Ох и парко, дышать нечем – старшая сноха Фиска белье досушивает. Суетятся, хлопочут. Батька спозаранку к сватьям уехал о припасах сговариваться. Матушка все сундуки перекладывает, приданое Машеньки перебирает. Серебристой рыбкой ныряет иголка в полотно беленое, стежок за стежком расшивает узорами подол рубашки свадебной. Доброе приданое, справное. И ярочки, и телочка, а уж птицы и считать утомишься. Утварь столовая не деревенскими гончарами работана, на ярмарке Петром Захаровичем куплена, вся сплошь разрисована. Не миски – картинки, впору на стену вешать вместо простовика.

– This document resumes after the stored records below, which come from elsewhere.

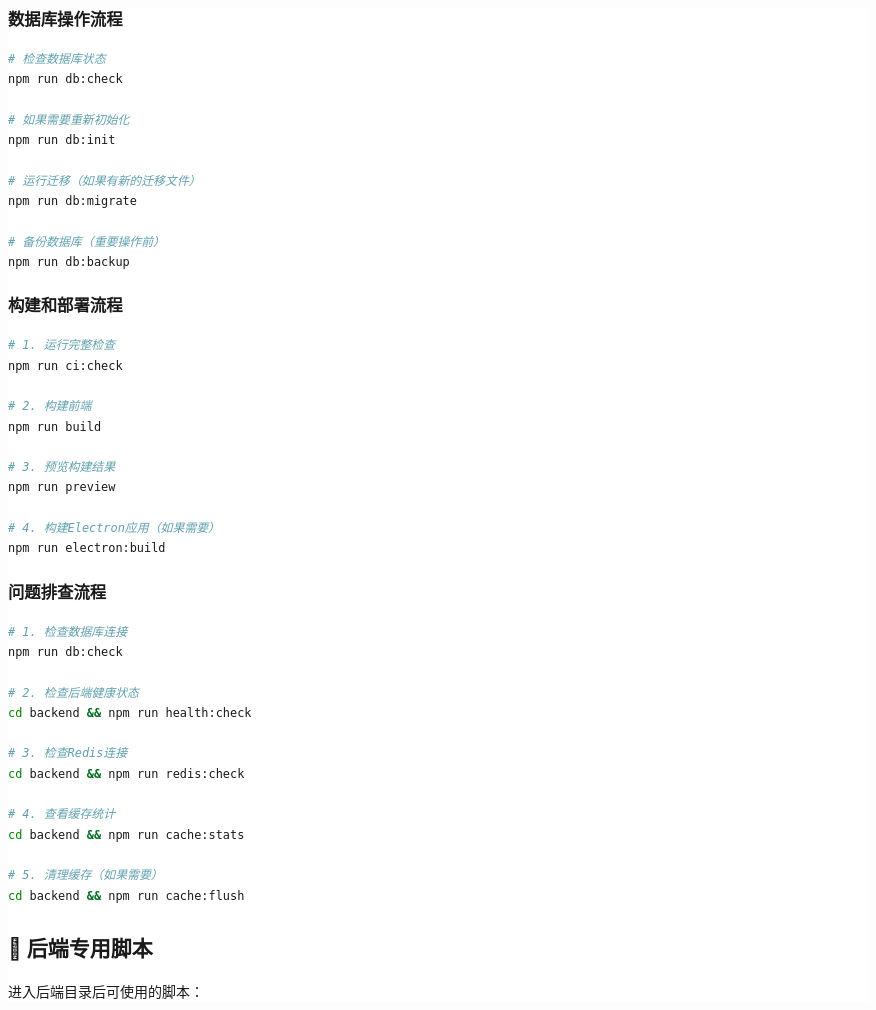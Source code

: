 ### 数据库操作流程
```bash
# 检查数据库状态
npm run db:check

# 如果需要重新初始化
npm run db:init

# 运行迁移（如果有新的迁移文件）
npm run db:migrate

# 备份数据库（重要操作前）
npm run db:backup
```

### 构建和部署流程
```bash
# 1. 运行完整检查
npm run ci:check

# 2. 构建前端
npm run build

# 3. 预览构建结果
npm run preview

# 4. 构建Electron应用（如果需要）
npm run electron:build
```

### 问题排查流程
```bash
# 1. 检查数据库连接
npm run db:check

# 2. 检查后端健康状态
cd backend && npm run health:check

# 3. 检查Redis连接
cd backend && npm run redis:check

# 4. 查看缓存统计
cd backend && npm run cache:stats

# 5. 清理缓存（如果需要）
cd backend && npm run cache:flush
```

## 🔧 后端专用脚本

进入后端目录后可使用的脚本：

Склонилась над работой Серафимушка, прошву морозными узорами выводит, на Машеньку поглядывает. А Машеньке будто и дела нет, что свадьба не за горами – прядет себе потихоньку, песенку мурлычет. Тяжко Серафимушке, привязалась к девке, будто дочери. Да и какая из нее жена – дите дитем. Но слова Серафимушки в семье Куделиных не слышны. Кто она? Младшая сноха, молодая вдовушка, бездетная к тому же. Приживалка, одним словом. А ведь было все: был муж озорной, веселый, была и доченька, но прибрал Господь ангелочка златокудрого. А следом и Сашеньку веселье сгубило, в пьяной драке душенька с телом распрощалась. И осталась Серафимушка хлебом хозяйским давиться, слезами умываться. Матушка Матрена Спиридоновна еще ничего, терпит молодку. Жалеть не жалеет, да скупа она на жалость, вон и последыша своего, Машеньку, не больно-то жалеет. Батюшка да деверь Егорий молчат больше, а Фиска на упреки не скупится. Ей ли молчать, когда свекровь свою меньшую дочь торопится с рук сбыть?
«Девка – семье обуза. Корми, не корми, все на сторону отдавать, так не лучше ли раньше скинуть?» – увещевала Матрена Спиридоновна батюшку с самого лета. К Покрову, устав от докучливой жены, Петр Захарович решился – пошептался с кумовьями, те дальше слух пустили, мол, дозрела девка, и зачастили в избу сваты. А Машеньке будто и дела нет: поет свои песенки, по вечеркам бегает.
– Душенька, – допытывалась Серафима заневестившуюся золовку, – скажи, открой сердечко, может мил кто? Ведь сосватают за нелюбого – беда.
Машенька лишь улыбалась и смотрела, не мигая, огромными выпуклыми глазами, будто не понимая.